Items from a dataset

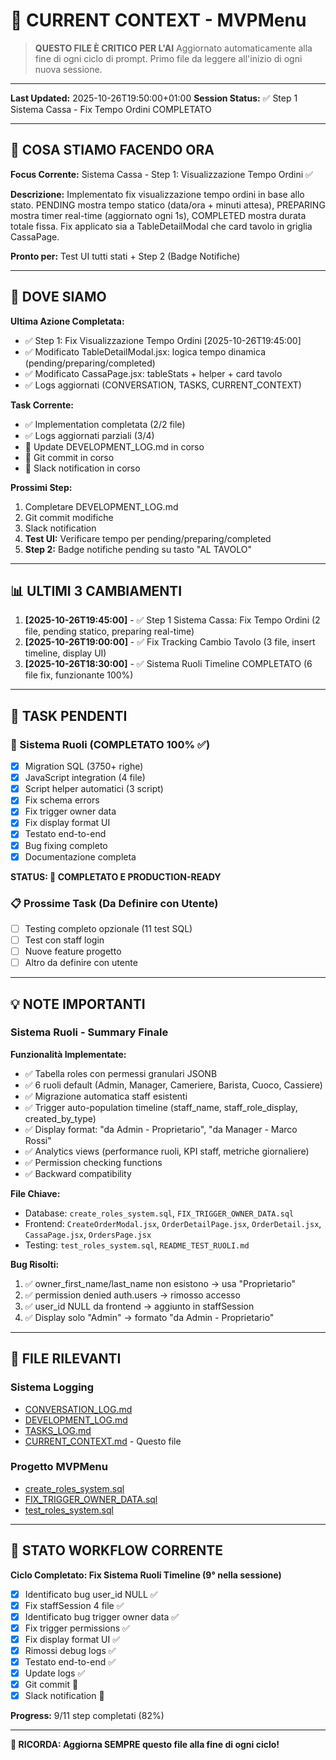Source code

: # 🎯 CURRENT CONTEXT - MVPMenu

> **QUESTO FILE È CRITICO PER L'AI**
> Aggiornato automaticamente alla fine di ogni ciclo di prompt.
> Primo file da leggere all'inizio di ogni nuova sessione.

---

**Last Updated:** 2025-10-26T19:50:00+01:00
**Session Status:** ✅ Step 1 Sistema Cassa - Fix Tempo Ordini COMPLETATO

---

## 🎯 COSA STIAMO FACENDO ORA

**Focus Corrente:** Sistema Cassa - Step 1: Visualizzazione Tempo Ordini ✅

**Descrizione:**
Implementato fix visualizzazione tempo ordini in base allo stato. PENDING mostra tempo statico (data/ora + minuti attesa), PREPARING mostra timer real-time (aggiornato ogni 1s), COMPLETED mostra durata totale fissa. Fix applicato sia a TableDetailModal che card tavolo in griglia CassaPage.

**Pronto per:** Test UI tutti stati + Step 2 (Badge Notifiche)

---

## 📍 DOVE SIAMO

**Ultima Azione Completata:**
- ✅ Step 1: Fix Visualizzazione Tempo Ordini [2025-10-26T19:45:00]
- ✅ Modificato TableDetailModal.jsx: logica tempo dinamica (pending/preparing/completed)
- ✅ Modificato CassaPage.jsx: tableStats + helper + card tavolo
- ✅ Logs aggiornati (CONVERSATION, TASKS, CURRENT_CONTEXT)

**Task Corrente:**
- ✅ Implementation completata (2/2 file)
- ✅ Logs aggiornati parziali (3/4)
- 🚧 Update DEVELOPMENT_LOG.md in corso
- 🚧 Git commit in corso
- 🚧 Slack notification in corso

**Prossimi Step:**
1. Completare DEVELOPMENT_LOG.md
2. Git commit modifiche
3. Slack notification
4. **Test UI:** Verificare tempo per pending/preparing/completed
5. **Step 2:** Badge notifiche pending su tasto "AL TAVOLO"

---

## 📊 ULTIMI 3 CAMBIAMENTI

1. **[2025-10-26T19:45:00]** - ✅ Step 1 Sistema Cassa: Fix Tempo Ordini (2 file, pending statico, preparing real-time)
2. **[2025-10-26T19:00:00]** - ✅ Fix Tracking Cambio Tavolo (3 file, insert timeline, display UI)
3. **[2025-10-26T18:30:00]** - ✅ Sistema Ruoli Timeline COMPLETATO (6 file fix, funzionante 100%)

---

## 🚧 TASK PENDENTI

### 🎯 Sistema Ruoli (COMPLETATO 100% ✅)
- [x] Migration SQL (3750+ righe)
- [x] JavaScript integration (4 file)
- [x] Script helper automatici (3 script)
- [x] Fix schema errors
- [x] Fix trigger owner data
- [x] Fix display format UI
- [x] Testato end-to-end
- [x] Bug fixing completo
- [x] Documentazione completa

**STATUS: 🎉 COMPLETATO E PRODUCTION-READY**

### 📋 Prossime Task (Da Definire con Utente)
- [ ] Testing completo opzionale (11 test SQL)
- [ ] Test con staff login
- [ ] Nuove feature progetto
- [ ] Altro da definire con utente

---

## 💡 NOTE IMPORTANTI

### Sistema Ruoli - Summary Finale

**Funzionalità Implementate:**
- ✅ Tabella roles con permessi granulari JSONB
- ✅ 6 ruoli default (Admin, Manager, Cameriere, Barista, Cuoco, Cassiere)
- ✅ Migrazione automatica staff esistenti
- ✅ Trigger auto-population timeline (staff_name, staff_role_display, created_by_type)
- ✅ Display format: "da Admin - Proprietario", "da Manager - Marco Rossi"
- ✅ Analytics views (performance ruoli, KPI staff, metriche giornaliere)
- ✅ Permission checking functions
- ✅ Backward compatibility

**File Chiave:**
- Database: `create_roles_system.sql`, `FIX_TRIGGER_OWNER_DATA.sql`
- Frontend: `CreateOrderModal.jsx`, `OrderDetailPage.jsx`, `OrderDetail.jsx`, `CassaPage.jsx`, `OrdersPage.jsx`
- Testing: `test_roles_system.sql`, `README_TEST_RUOLI.md`

**Bug Risolti:**
1. ✅ owner_first_name/last_name non esistono → usa "Proprietario"
2. ✅ permission denied auth.users → rimosso accesso
3. ✅ user_id NULL da frontend → aggiunto in staffSession
4. ✅ Display solo "Admin" → formato "da Admin - Proprietario"

---

## 🔗 FILE RILEVANTI

### Sistema Logging
- [CONVERSATION_LOG.md](./CONVERSATION_LOG.md)
- [DEVELOPMENT_LOG.md](./DEVELOPMENT_LOG.md)
- [TASKS_LOG.md](./TASKS_LOG.md)
- [CURRENT_CONTEXT.md](./CURRENT_CONTEXT.md) - Questo file

### Progetto MVPMenu
- [create_roles_system.sql](../migrations/create_roles_system.sql)
- [FIX_TRIGGER_OWNER_DATA.sql](../migrations/FIX_TRIGGER_OWNER_DATA.sql)
- [test_roles_system.sql](../testing/test_roles_system.sql)

---

## 🔄 STATO WORKFLOW CORRENTE

**Ciclo Completato: Fix Sistema Ruoli Timeline (9° nella sessione)**
- [x] Identificato bug user_id NULL ✅
- [x] Fix staffSession 4 file ✅
- [x] Identificato bug trigger owner data ✅
- [x] Fix trigger permissions ✅
- [x] Fix display format UI ✅
- [x] Rimossi debug logs ✅
- [x] Testato end-to-end ✅
- [x] Update logs ✅
- [x] Git commit 🚧
- [x] Slack notification 🚧

**Progress:** 9/11 step completati (82%)

---

**🔴 RICORDA: Aggiorna SEMPRE questo file alla fine di ogni ciclo!**

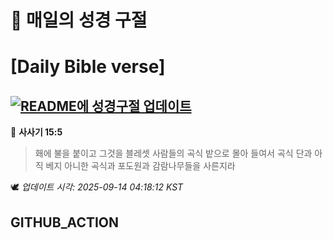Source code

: # 🙏 매일의 성경 구절
# [Daily Bible verse]
## [![README에 성경구절 업데이트](https://github.com/DONGSUKA/first_test/actions/workflows/update-readme-bible.yml/badge.svg)](https://github.com/DONGSUKA/first_test/actions/workflows/update-readme-bible.yml)
<!-- START_BIBLE_VERSE -->
📖 **사사기 15:5**
> 홰에 불을 붙이고 그것을 블레셋 사람들의 곡식 밭으로 몰아 들여서 곡식 단과 아직 베지 아니한 곡식과 포도원과 감람나무들을 사른지라

🕊️ _업데이트 시각: 2025-09-14 04:18:12 KST_
  <!-- END_BIBLE_VERSE -->
## GITHUB_ACTION
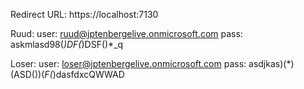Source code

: 
Redirect URL: https://localhost:7130

Ruud:
user: ruud@jptenbergelive.onmicrosoft.com
pass: askmlasd98(*)DF(*)DSF()*_q

Loser:
user: loser@jptenbergelive.onmicrosoft.com
pass: asdjkas)(*)(ASD())(*F(*)dasfdxcQWWAD
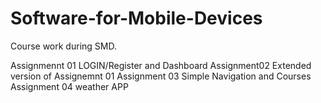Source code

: # Software-for-Mobile-Devices
Course work during SMD.

Assignmennt 01 LOGIN/Register and Dashboard
Assignment02 Extended version of Assignemnt 01
Assignment 03 Simple Navigation and Courses
Assignment 04 weather APP
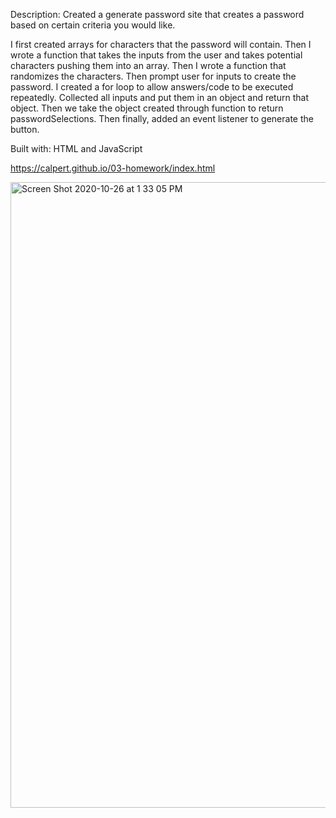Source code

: Description: Created a generate password site that creates a password based on certain criteria you would like.

I first created arrays for characters that the password will contain.
Then I wrote a function that takes the inputs from the user and takes potential characters pushing them into an array.
Then I wrote a function that randomizes the characters.
Then prompt user for inputs to create the password.
I created a for loop to allow answers/code to be executed repeatedly.
Collected all inputs and put them in an object and return that object.
Then we take the object created through function to return passwordSelections.
Then finally, added an event listener to generate the button.

Built with: HTML and JavaScript

 https://calpert.github.io/03-homework/index.html

<img width="1001" alt="Screen Shot 2020-10-26 at 1 33 05 PM" src="https://user-images.githubusercontent.com/68295354/97213631-e08c8600-178f-11eb-8a6b-50d6a86b8a73.png">
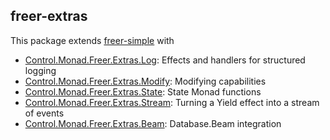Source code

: ## freer-extras

This package extends [freer-simple](https://hackage.haskell.org/package/freer-simple) with

- [Control.Monad.Freer.Extras.Log](./src/Control/Monad/Freer/Extras/Log.hs): Effects and handlers for structured logging
- [Control.Monad.Freer.Extras.Modify](./src/Control/Monad/Freer/Extras/Modify.hs): Modifying capabilities
- [Control.Monad.Freer.Extras.State](./src/Control/Monad/Freer/Extras/State.hs): State Monad functions
- [Control.Monad.Freer.Extras.Stream](./src/Control/Monad/Freer/Extras/Stream.hs): Turning a Yield effect into a stream of events
- [Control.Monad.Freer.Extras.Beam](./src/Control/Monad/Freer/Extras/Beam.hs): Database.Beam integration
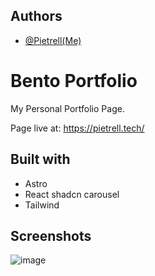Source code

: 
## Authors

- [@Pietrell(Me)](https://github.com/PiotrPlotast/)


# Bento Portfolio
My Personal Portfolio Page. 

Page live at: https://pietrell.tech/

## Built with

- Astro 
- React shadcn carousel 
- Tailwind
## Screenshots

![image](https://github.com/PiotrPlotast/bento_portfolio/assets/89207478/b18eb872-d68f-4b51-a3e9-611c13106730)
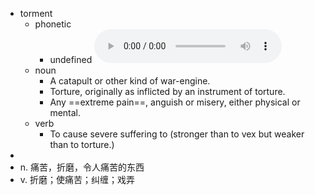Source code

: - torment
	- phonetic
		- undefined
		  <audio controls><source src="https://api.dictionaryapi.dev/media/pronunciations/en/torment-uk.mp3"></audio>
	- noun
		- A catapult or other kind of war-engine.
		- Torture, originally as inflicted by an instrument of torture.
		- Any ==extreme pain==, anguish or misery, either physical or mental.
	- verb
		- To cause severe suffering to (stronger than to vex but weaker than to torture.)
-
- n. 痛苦，折磨，令人痛苦的东西
- v. 折磨；使痛苦；纠缠；戏弄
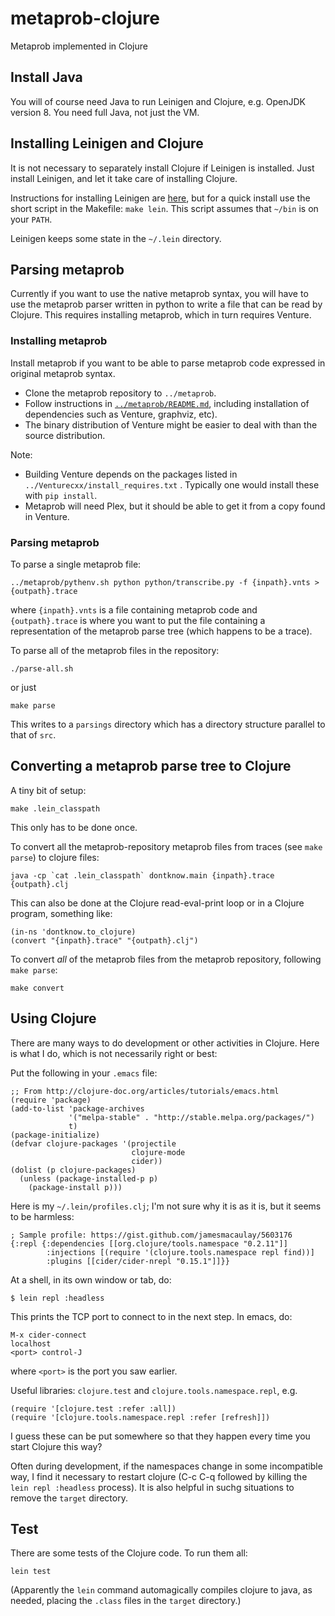 # metaprob-clojure
Metaprob implemented in Clojure

## Install Java

You will of course need Java to run Leinigen and Clojure, e.g. OpenJDK
version 8.  You need full Java, not just the VM.

## Installing Leinigen and Clojure

It is not necessary to separately install Clojure if Leinigen is
installed.  Just install Leinigen, and let it take care of installing
Clojure.

Instructions for installing Leinigen are [here](https://leiningen.org/#install), but for a quick install use
the short script in the Makefile: `make lein`.
This script assumes that `~/bin` is on your `PATH`.

Leinigen keeps some state in the `~/.lein` directory.

## Parsing metaprob

Currently if you want to use the native metaprob syntax, you will have to use the
metaprob parser written in python to write a file that can be read by
Clojure.  This requires installing metaprob, which in turn requires
Venture.

### Installing metaprob

Install metaprob if you want to be able to parse metaprob code expressed in
original metaprob syntax.

 * Clone the metaprob repository to `../metaprob`.
 * Follow instructions in [`../metaprob/README.md`](../metaprob/README.md), including 
   installation of dependencies such as Venture, graphviz, etc).
 * The binary distribution of Venture might be easier to deal with than the source distribution.

Note:

 * Building Venture depends on the packages listed in
   `../Venturecxx/install_requires.txt` .  Typically one would install these with `pip install`.
 * Metaprob will need Plex, but it should be able to get it from a copy
   found in Venture.


### Parsing metaprob

To parse a single metaprob file:

    ../metaprob/pythenv.sh python python/transcribe.py -f {inpath}.vnts >{outpath}.trace

where `{inpath}.vnts` is a file containing metaprob code and
`{outpath}.trace` is where you want to put the file containing a representation 
of the metaprob parse tree (which happens to be a trace).

To parse all of the metaprob files in the repository:

    ./parse-all.sh   

or just

    make parse

This writes to a `parsings` directory which has a directory structure parallel to that of `src`.

## Converting a metaprob parse tree to Clojure

A tiny bit of setup:

    make .lein_classpath

This only has to be done once.

To convert all the metaprob-repository metaprob files from traces (see
`make parse`) to clojure files:

    java -cp `cat .lein_classpath` dontknow.main {inpath}.trace {outpath}.clj

This can also be done at the Clojure read-eval-print loop or in a
Clojure program, something like:

    (in-ns 'dontknow.to_clojure)
    (convert "{inpath}.trace" "{outpath}.clj")

To convert *all* of the metaprob files from the metaprob repository, following `make parse`:

    make convert

## Using Clojure

There are many ways to do development or other activities in Clojure.
Here is what I do, which is not necessarily right or best:

Put the following in your `.emacs` file:

    ;; From http://clojure-doc.org/articles/tutorials/emacs.html
    (require 'package)
    (add-to-list 'package-archives
                 '("melpa-stable" . "http://stable.melpa.org/packages/")
                 t)
    (package-initialize)
    (defvar clojure-packages '(projectile
                               clojure-mode
                               cider))
    (dolist (p clojure-packages)
      (unless (package-installed-p p)
        (package-install p)))

Here is my `~/.lein/profiles.clj`; I'm not sure why it is as it is,
but it seems to be harmless:

    ; Sample profile: https://gist.github.com/jamesmacaulay/5603176
    {:repl {:dependencies [[org.clojure/tools.namespace "0.2.11"]]
            :injections [(require '(clojure.tools.namespace repl find))]
            :plugins [[cider/cider-nrepl "0.15.1"]]}}

At a shell, in its own window or tab, do:

    $ lein repl :headless

This prints the TCP port to connect to in the next step.  In emacs, do:

    M-x cider-connect
    localhost
    <port> control-J

where `<port>` is the port you saw earlier.

Useful libraries: `clojure.test` and `clojure.tools.namespace.repl`, e.g.

    (require '[clojure.test :refer :all])
    (require '[clojure.tools.namespace.repl :refer [refresh]])

I guess these can be put somewhere so that they happen every time you
start Clojure this way?

Often during development, if the namespaces change in some
incompatible way, I find it necessary to restart clojure (C-c C-q
followed by killing the `lein repl :headless` process).  It is also
helpful in suchg situations to remove the `target` directory.


## Test

There are some tests of the Clojure code.  To run them all:

    lein test

(Apparently the `lein` command automagically compiles clojure to
java, as needed, placing the `.class` files in the `target` directory.)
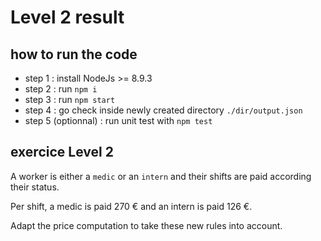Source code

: # Level 2 result

## how to run the code

 - step 1 : install NodeJs >= 8.9.3
 - step 2 : run `npm i`
 - step 3 : run `npm start`
 - step 4 : go check inside newly created directory `./dir/output.json`
 - step 5 (optionnal) : run unit test with `npm test`

## exercice Level 2

A worker is either a `medic` or an `intern` and their shifts are paid according their status.

Per shift, a medic is paid 270 € and an intern is paid 126 €.

Adapt the price computation to take these new rules into account.

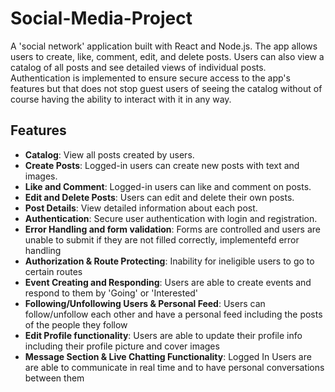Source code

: # Social-Media-Project

A 'social network' application built with React and Node.js. The app allows users to create, like, comment, edit, and delete posts. Users can also view a catalog of all posts and see detailed views of individual posts. Authentication is implemented to ensure secure access to the app's features but that does not stop guest users
of seeing the catalog without of course having the ability to interact with it in any way.

## Features

- **Catalog**: View all posts created by users.
- **Create Posts**: Logged-in users can create new posts with text and images.
- **Like and Comment**: Logged-in users can like and comment on posts.
- **Edit and Delete Posts**: Users can edit and delete their own posts.
- **Post Details**: View detailed information about each post.
- **Authentication**: Secure user authentication with login and registration.
- **Error Handling and form validation**: Forms are controlled and users are unable to submit if they are not filled correctly, implementefd error handling 
- **Authorization & Route Protecting**: Inability for ineligible users to go to certain routes 
- **Event Creating and Responding**: Users are able to create events and respond to them by 'Going' or 'Interested'
- **Following/Unfollowing Users & Personal Feed**: Users can follow/unfollow each other and have a personal feed including the posts of the people they follow
- **Edit Profile functionality**: Users are able to update their profile info including their profile picture and cover images
- **Message Section & Live Chatting Functionality**: Logged In Users are are able to communicate in real time and to have personal conversations between them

# Required work
Would you please copy all lines in the data that contain the word "wrote"?

# Answer box
Then I wrote a function that takes the inputs from the user and takes potential characters pushing them into an array.
Then I wrote a function that randomizes the characters.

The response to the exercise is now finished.